When it comes to limits on field data and aggregation memory usage, there's no difference between OpenSearch vs Elasticsearch since they both have limits. Large aggregations, especially on text fields in case it’s enabled, can cause high memory consumption. You can set limits on heap usage and the number of documents scanned by each aggregation through settings like indices.fielddata.cache.size.

This limitation affects mostly larger systems, and queries on fields with very high cardinality; or aggregation requests for an insane amount of buckets like a minute-resolution date histogram for a year of data.

4. Joins

Complex queries, especially those involving nested structures or multiple joins (in the form of nested or parent-child queries), can put significant load on the cluster. Elasticsearch and OpenSearch may reject such queries if they exceed certain thresholds, like the max_clause_count, which limits the number of clauses in a query.

But oftentimes the issue is with bringing the relational mindset to Elasticsearch in the first place, and trying to force it on a document store. For example, creating a star schema in Elasticsearch is impossible. Also Joins, although possible in some level using nested or parent-child (now called join field), are not supported.

Elasticsearch can be used as a single source of truth and your main data store, but you will have to design your data models accordingly to avoid hitting those limits.

5. Query Throughput

Each cluster has a maximum query throughput that it can handle. It’s not a strict number, or something that is easy to calculate, but it’s very simple to understand.

Assuming every query takes 1 second, and the system has 3 data nodes each with 13 threads serving search requests, then your system can handle up to 39 queries per second. Make the query faster, or add more nodes (or cores) and you’ve increased the search throughput.

Once the cluster sustains more search requests that it can handle, there are two protection mechanisms that get activated.
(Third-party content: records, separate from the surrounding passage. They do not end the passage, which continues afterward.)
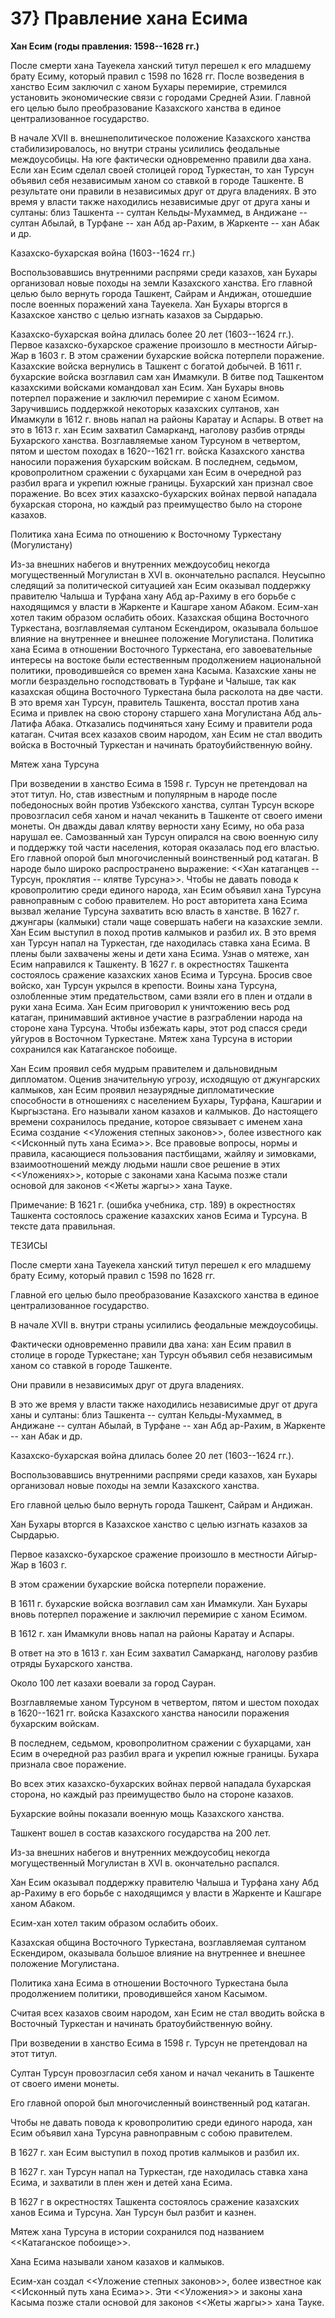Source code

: # 37} Правление хана Есима

**Хан Есим (годы правления: 1598--1628 гг.)**

После смерти хана Тауекела ханский титул перешел к его младшему брату Есиму, который правил с 1598 по 1628 гг. После возведения в ханство Есим заключил с ханом Бухары перемирие, стремился установить экономические связи с городами Средней Азии. Главной его целью было преобразование Казахского ханства в единое централизованное государство.

В начале XVII в. внешнеполитическое положение Казахского ханства стабилизировалось, но внутри страны усилились феодальные междоусобицы. На юге фактически одновременно правили два хана. Если хан Есим сделал своей столицей город Туркестан, то хан Турсун объявил себя независимым ханом со ставкой в городе Ташкенте. В результате они правили в независимых друг от друга владениях. В это время у власти также находились независимые друг от друга ханы и султаны: близ Ташкента -- султан Кельды-Мухаммед, в Андижане -- султан Абылай, в Турфане -- хан Абд ар-Рахим, в Жаркенте -- хан Абак и др.

Казахско-бухарская война (1603--1624 гг.)

Воспользовавшись внутренними распрями среди казахов, хан Бухары организовал новые походы на земли Казахского ханства. Его главной целью было вернуть города Ташкент, Сайрам и Андижан, отошедшие после военных поражений хана Тауекела. Хан Бухары вторгся в Казахское ханство с целью изгнать казахов за Сырдарью.

Казахско-бухарская война длилась более 20 лет (1603--1624 гг.). Первое казахско-бухарское сражение произошло в местности Айгыр-Жар в 1603 г. В этом сражении бухарские войска потерпели поражение. Казахские войска вернулись в Ташкент с богатой добычей. В 1611 г. бухарские войска возглавил сам хан Имамкули. В битве под Ташкентом казахскими войсками командовал хан Есим. Хан Бухары вновь потерпел поражение и заключил перемирие с ханом Есимом. Заручившись поддержкой некоторых казахских султанов, хан Имамкули в 1612 г. вновь напал на районы Каратау и Аспары. В ответ на это в 1613 г. хан Есим захватил Самарканд, наголову разбив отряды Бухарского ханства. Возглавляемые ханом Турсуном в четвертом, пятом и шестом походах в 1620--1621 гг. войска Казахского ханства наносили поражения бухарским войскам. В последнем, седьмом, кровопролитном сражении с бухарцами хан Есим в очередной раз разбил врага и укрепил южные границы. Бухарский хан признал свое поражение. Во всех этих казахско-бухарских войнах первой нападала бухарская сторона, но каждый раз преимущество было на стороне казахов.

Политика хана Есима по отношению к Восточному Туркестану (Могулистану)

Из-за внешних набегов и внутренних междоусобиц некогда могущественный Могулистан в XVI в. окончательно распался. Неусыпно следящий за политической ситуацией хан Есим оказывал поддержку правителю Чалыша и Турфана хану Абд ар-Рахиму в его борьбе с находящимся у власти в Жаркенте и Кашгаре ханом Абаком. Есим-хан хотел таким образом ослабить обоих. Казахская община Восточного Туркестана, возглавляемая султаном Ескендиром, оказывала большое влияние на внутреннее и внешнее положение Могулистана. Политика хана Есима в отношении Восточного Туркестана, его завоевательные интересы на востоке были естественным продолжением национальной политики, проводившейся со времен хана Касыма. Казахские ханы не могли безраздельно господствовать в Турфане и Чалыше, так как казахская община Восточного Туркестана была расколота на две части. В это время хан Турсун, правитель Ташкента, восстал против хана Есима и привлек на свою сторону старшего хана Могулистана Абд аль-Латифа Абака. Отказались подчиняться хану Есиму и правители рода катаган. Считая всех казахов своим народом, хан Есим не стал вводить войска в Восточный Туркестан и начинать братоубийственную войну.

Мятеж хана Турсуна

При возведении в ханство Есима в 1598 г. Турсун не претендовал на этот титул. Но, став известным и популярным в народе после победоносных войн против Узбекского ханства, султан Турсун вскоре провозгласил себя ханом и начал чеканить в Ташкенте от своего имени монеты. Он дважды давал клятву верности хану Есиму, но оба раза нарушал ее. Самозванный хан Турсун опирался на свою военную силу и поддержку той части населения, которая оказалась под его властью. Его главной опорой был многочисленный воинственный род катаган. В народе было широко распространено выражение: \<\<Хан катаганцев -- Турсун, проклятия -- клятве Турсуна\>\>. Чтобы не давать повода к кровопролитию среди единого народа, хан Есим объявил хана Турсуна равноправным с собою правителем. Но рост авторитета хана Есима вызвал желание Турсуна захватить всю власть в ханстве. В 1627 г. джунгары (калмыки) стали чаще совершать набеги на казахские земли. Хан Есим выступил в поход против калмыков и разбил их. В это время хан Турсун напал на Туркестан, где находилась ставка хана Есима. В плены были захвачены жены и дети хана Есима. Узнав о мятеже, хан Есим направился к Ташкенту. В 1627 г. в окрестностях Ташкента состоялось сражение казахских ханов Есима и Турсуна. Бросив свое войско, хан Турсун укрылся в крепости. Воины хана Турсуна, озлобленные этим предательством, сами взяли его в плен и отдали в руки хана Есима. Хан Есим приговорил к уничтожению весь род катаган, принимавший активное участие в разграблении народа на стороне хана Турсуна. Чтобы избежать кары, этот род спасся среди уйгуров в Восточном Туркестане. Мятеж хана Турсуна в истории сохранился как Катаганское побоище.

Хан Есим проявил себя мудрым правителем и дальновидным дипломатом. Оценив значительную угрозу, исходящую от джунгарских калмыков, хан Есим проявил незаурядные дипломатические способности в отношениях с населением Бухары, Турфана, Кашгарии и Кыргызстана. Его называли ханом казахов и калмыков. До настоящего времени сохранилось предание, которое связывает с именем хана Есима создание \<\<Уложения степных законов\>\>, более известного как \<\<Исконный путь хана Есима\>\>. Все правовые вопросы, нормы и правила, касающиеся пользования пастбищами, жайляу и зимовками, взаимоотношений между людьми нашли свое решение в этих \<\<Уложениях\>\>, которые с законами хана Касыма позже стали основой для законов \<\<Жеты жаргы\>\> хана Тауке.

Примечание: В 1621 г. (ошибка учебника, стр. 189) в окрестностях Ташкента состоялось сражение казахских ханов Есима и Турсуна. В тексте дата правильная.

ТЕЗИСЫ

После смерти хана Тауекела ханский титул перешел к его младшему брату Есиму, который правил с 1598 по 1628 гг.

Главной его целью было преобразование Казахского ханства в единое централизованное государство.

В начале XVII в. внутри страны усилились феодальные междоусобицы.

Фактически одновременно правили два хана: хан Есим правил в столице в городе Туркестане; хан Турсун объявил себя независимым ханом со ставкой в городе Ташкенте.

Они правили в независимых друг от друга владениях.

В это же время у власти также находились независимые друг от друга ханы и султаны: близ Ташкента -- султан Кельды-Мухаммед, в Андижане -- султан Абылай, в Турфане -- хан Абд ар-Рахим, в Жаркенте -- хан Абак и др.

Казахско-бухарская война длилась более 20 лет (1603--1624 гг.).

Воспользовавшись внутренними распрями среди казахов, хан Бухары организовал новые походы на земли Казахского ханства.

Его главной целью было вернуть города Ташкент, Сайрам и Андижан.

Хан Бухары вторгся в Казахское ханство с целью изгнать казахов за Сырдарью.

Первое казахско-бухарское сражение произошло в местности Айгыр-Жар в 1603 г.

В этом сражении бухарские войска потерпели поражение.

В 1611 г. бухарские войска возглавил сам хан Имамкули. Хан Бухары вновь потерпел поражение и заключил перемирие с ханом Есимом.

В 1612 г. хан Имамкули вновь напал на районы Каратау и Аспары.

В ответ на это в 1613 г. хан Есим захватил Самарканд, наголову разбив отряды Бухарского ханства.

Около 100 лет казахи воевали за город Сауран.

Возглавляемые ханом Турсуном в четвертом, пятом и шестом походах в 1620--1621 гг. войска Казахского ханства наносили поражения бухарским войскам.

В последнем, седьмом, кровопролитном сражении с бухарцами, хан Есим в очередной раз разбил врага и укрепил южные границы. Бухара признала свое поражение.

Во всех этих казахско-бухарских войнах первой нападала бухарская сторона, но каждый раз преимущество было на стороне казахов.

Бухарские войны показали военную мощь Казахского ханства.

Ташкент вошел в состав казахского государства на 200 лет.

Из-за внешних набегов и внутренних междоусобиц некогда могущественный Могулистан в XVI в. окончательно распался.

Хан Есим оказывал поддержку правителю Чалыша и Турфана хану Абд ар-Рахиму в его борьбе с находящимся у власти в Жаркенте и Кашгаре ханом Абаком.

Есим-хан хотел таким образом ослабить обоих.

Казахская община Восточного Туркестана, возглавляемая султаном Ескендиром, оказывала большое влияние на внутреннее и внешнее положение Могулистана.

Политика хана Есима в отношении Восточного Туркестана была продолжением политики, проводившейся ханом Касымом.

Считая всех казахов своим народом, хан Есим не стал вводить войска в Восточный Туркестан и начинать братоубийственную войну.

При возведении в ханство Есима в 1598 г. Турсун не претендовал на этот титул.

Султан Турсун провозгласил себя ханом и начал чеканить в Ташкенте от своего имени монеты.

Его главной опорой был многочисленный воинственный род катаган.

Чтобы не давать повода к кровопролитию среди единого народа, хан Есим объявил хана Турсуна равноправным с собою правителем.

В 1627 г. хан Есим выступил в поход против калмыков и разбил их.

В 1627 г. хан Турсун напал на Туркестан, где находилась ставка хана Есима, и захватили в плен жен и детей хана Есима.

В 1627 г в окрестностях Ташкента состоялось сражение казахских ханов Есима и Турсуна. Хан Турсун был разбит и казнен.

Мятеж хана Турсуна в истории сохранился под названием \<\<Катаганское побоище\>\>.

Хана Есима называли ханом казахов и калмыков.

Есим-хан создал \<\<Уложение степных законов\>\>, более известное как \<\<Исконный путь хана Есима\>\>. Эти \<\<Уложения\>\> и законы хана Касыма позже стали основой для законов \<\<Жеты жаргы\>\> хана Тауке.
The first is the search queue - the queries will be queued up until a thread becomes available to run them. When the queue fills up, the system will just reject the request.
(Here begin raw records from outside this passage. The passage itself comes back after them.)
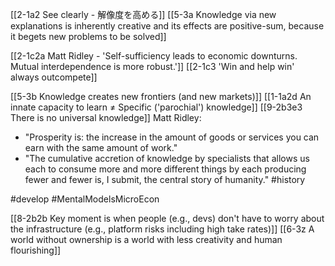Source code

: [[2-1a2 See clearly - 解像度を高める]]
[[5-3a Knowledge via new explanations is inherently creative and its effects are positive-sum, because it begets new problems to be solved]]

[[2-1c2a Matt Ridley - 'Self-sufficiency leads to economic downturns. Mutual interdependence is more robust.']]
[[2-1c3 'Win and help win' always outcompete]]

[[5-3b Knowledge creates new frontiers (and new markets)]]
	[[1-1a2d An innate capacity to learn ≠ Specific ('parochial') knowledge]]
		[[9-2b3e3 There is no universal knowledge]]
Matt Ridley:
- "Prosperity is: the increase in the amount of goods or services you can earn with the same amount of work."
- "The cumulative accretion of knowledge by specialists that allows us each to consume more and more different things by each producing fewer and fewer is, I submit, the central story of humanity." #history 

#develop 
#MentalModelsMicroEcon 

[[8-2b2b Key moment is when people (e.g., devs) don't have to worry about the infrastructure (e.g., platform risks including high take rates)]]
	[[6-3z A world without ownership is a world with less creativity and human flourishing]]
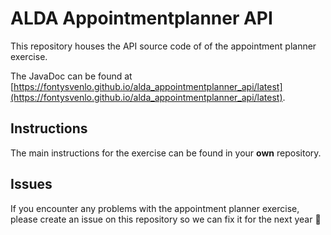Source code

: # ALDA Appointmentplanner API

This repository houses the API source code of of the appointment planner exercise.

The JavaDoc can be found at [https://fontysvenlo.github.io/alda_appointmentplanner_api/latest](https://fontysvenlo.github.io/alda_appointmentplanner_api/latest).

## Instructions

The main instructions for the exercise can be found in your **own** repository.

## Issues

If you encounter any problems with the appointment planner exercise, please create an issue on this repository so we can fix it for the next year :raised_hands:
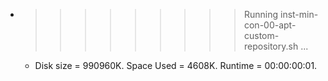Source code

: * >>>>>>>>> Running inst-min-con-00-apt-custom-repository.sh ...
  * Disk size = 990960K. Space Used = 4608K. Runtime = 00:00:00:01.
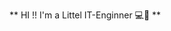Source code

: ** HI !! I'm  a Littel IT-Enginner 💻🎀 **



<!---
HanenJanoudi/HanenJanoudi is a ✨ special ✨ repository because its `README.md` (this file) appears on your GitHub profile.
You can click the Preview link to take a look at your changes.
--->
Both platforms also use circuit breakers to prevent excessive resource usage, such as memory or heap overflow. If a query or operation exceeds defined limits, a circuit breaker can trigger and abort the operation to maintain system stability. That is the other protection mechanism.

Avoid hitting those limits by monitoring your queries and trying to optimize them as much as possible. Also, never send a request to Elasticsearch without setting a sane timeout, and respect requests rejected with HTTP 429 by not retrying them right away.